Model Development and Validation

The study employed a neural network model to learn the entire medical history of individuals to predict the risk of various diseases. A multi-layer perceptron neural network was developed, trained, and validated within the UK Biobank cohort to estimate disease risks from routinely collected health records. Unlike traditional methods such as linear models or survival trees that require separate models for each disease, this approach simultaneously predicts multiple endpoints through a single neural network, significantly simplifying the model structure.

To confirm the generalizability of these models, the study conducted external validation within the All of Us cohort, evaluating model performance across different healthcare systems and populations. Additionally, the study explored the application of this method in cardiovascular disease prevention and addressing emerging health threats such as COVID-19 (secondary infection, all-cause mortality).

Data Integration and Analysis

Before further analysis, the study mapped all health records to the OMOP vocabulary. The primary record domains were drugs and observations, followed by conditions, procedures, and devices. Very rare concepts were excluded, retaining 15,595 unique concepts, and using a multi-task multi-layer perceptron (88.4m parameters) to simultaneously predict the occurrence of phenomena within 1883 endpoints, compared against benchmark linear models.

Risk Status and Event Occurrence

To evaluate whether health records can identify high-risk populations, the study analyzed the relationship between neural network-estimated risk status for each endpoint and future disease risk. Results showed significant differences in event occurrence rates between the highest and lowest 10% risk status groups for the vast majority of endpoints. This phenomenon spanned multiple disease categories and etiologies, including rheumatoid arthritis, ischemic heart disease, and chronic obstructive pulmonary disease.

Research Results

Model Performance

The study found that for 1774 (94.2%) endpoints, models based on medical history significantly outperformed baseline models that only considered age and gender. The model particularly excelled in distinguishing high-risk and low-risk individuals for common diseases and more socially burdensome conditions.

External Validation

External validation in the All of Us cohort showed that for 1347 (85.9%) endpoints, models based on medical history similarly significantly outperformed baseline models. This indicates that risk prediction models based on medical history have good generalizability across different healthcare systems and diverse populations.
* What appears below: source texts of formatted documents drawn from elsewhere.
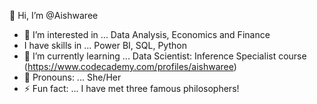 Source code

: 👋 Hi, I’m @Aishwaree
- 👀 I’m interested in ... Data Analysis, Economics and Finance
- I have skills in ... Power BI, SQL, Python
- 🌱 I’m currently learning ... Data Scientist: Inference Specialist course (https://www.codecademy.com/profiles/aishwaree)
- :slightly_smiling_face: Pronouns: ... She/Her
- :zap: Fun fact: ... I have met three famous philosophers!

<!---
Aishwaree/Aishwaree is a ✨ special ✨ repository because its `README.md` (this file) appears on your GitHub profile.
You can click the Preview link to take a look at your changes.
--->
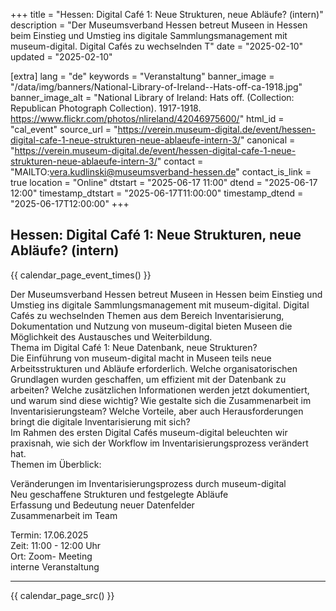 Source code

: +++
title = "Hessen: Digital Café 1: Neue Strukturen, neue Abläufe? (intern)"
description = "Der Museumsverband Hessen betreut Museen in Hessen beim Einstieg und Umstieg ins digitale Sammlungsmanagement mit museum-digital. Digital Cafés zu wechselnden T"
date = "2025-02-10"
updated = "2025-02-10"

[extra]
lang = "de"
keywords = "Veranstaltung"
banner_image = "/data/img/banners/National-Library-of-Ireland--Hats-off-ca-1918.jpg"
banner_image_alt = "National Library of Ireland:  Hats off. (Collection: Republican Photograph Collection). 1917-1918. https://www.flickr.com/photos/nlireland/42046975600/"
html_id = "cal_event"
source_url = "https://verein.museum-digital.de/event/hessen-digital-cafe-1-neue-strukturen-neue-ablaeufe-intern-3/"
canonical = "https://verein.museum-digital.de/event/hessen-digital-cafe-1-neue-strukturen-neue-ablaeufe-intern-3/"
contact = "MAILTO:vera.kudlinski@museumsverband-hessen.de"
contact_is_link = true
location = "Online"
dtstart = "2025-06-17 11:00"
dtend = "2025-06-17 12:00"
timestamp_dtstart = "2025-06-17T11:00:00"
timestamp_dtend = "2025-06-17T12:00:00"
+++

## Hessen: Digital Café 1: Neue Strukturen, neue Abläufe? (intern)

{{ calendar_page_event_times() }}

Der Museumsverband Hessen betreut Museen in Hessen beim Einstieg und Umstieg ins digitale Sammlungsmanagement mit museum-digital. Digital Cafés zu wechselnden Themen aus dem Bereich Inventarisierung, Dokumentation und Nutzung von museum-digital bieten Museen die Möglichkeit des Austausches und Weiterbildung. <br />
Thema im Digital Café 1: Neue Datenbank, neue Strukturen?  <br />
Die Einführung von museum-digital macht in Museen teils neue Arbeitsstrukturen und Abläufe erforderlich. Welche organisatorischen Grundlagen wurden geschaffen, um effizient mit der Datenbank zu arbeiten? Welche zusätzlichen Informationen werden jetzt dokumentiert, und warum sind diese wichtig? Wie gestalte sich die Zusammenarbeit im Inventarisierungsteam? Welche Vorteile, aber auch Herausforderungen bringt die digitale Inventarisierung mit sich? <br />
Im Rahmen des ersten Digital Cafés museum-digital beleuchten wir praxisnah, wie sich der Workflow im Inventarisierungsprozess verändert hat. <br />
Themen im Überblick:  

Veränderungen im Inventarisierungsprozess durch museum-digital<br />
Neu geschaffene Strukturen und festgelegte Abläufe<br />
Erfassung und Bedeutung neuer Datenfelder<br />
Zusammenarbeit im Team

Termin: 17.06.2025<br />
Zeit: 11:00 - 12:00 Uhr<br />
Ort: Zoom- Meeting <br />
interne Veranstaltung

----

{{ calendar_page_src() }}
Disease Prevention and Response to Emerging Health Threats

The study further demonstrated the potential of this approach in cardiovascular disease prevention and responding to emerging health threats such as COVID-19. Risk prediction models based on medical history can identify high-risk populations early, thus helping to optimize prevention and treatment strategies.

Conclusion

This study demonstrates the potential of systematically using routine health records to assess disease risk across the spectrum of phenomena. These risk statuses can be used to rapidly respond to emerging health threats like COVID-19. The results indicate that this method not only has scientific value but also broad application prospects in medical practice.

Research Highlights

  1. Novelty of the Method: Using neural networks to simultaneously predict multiple endpoints simplifies the model structure.
  2. Wide Applicability: The model performs well across different healthcare systems and diverse populations.
  3. Practical Significance: The model can be used for cardiovascular disease prevention and responding to emerging health threats such as COVID-19.

This research demonstrates how collected data can be linked to clinical practice to guide preventive interventions and early diagnosis and treatment of diseases, providing new insights for future large-scale population health management.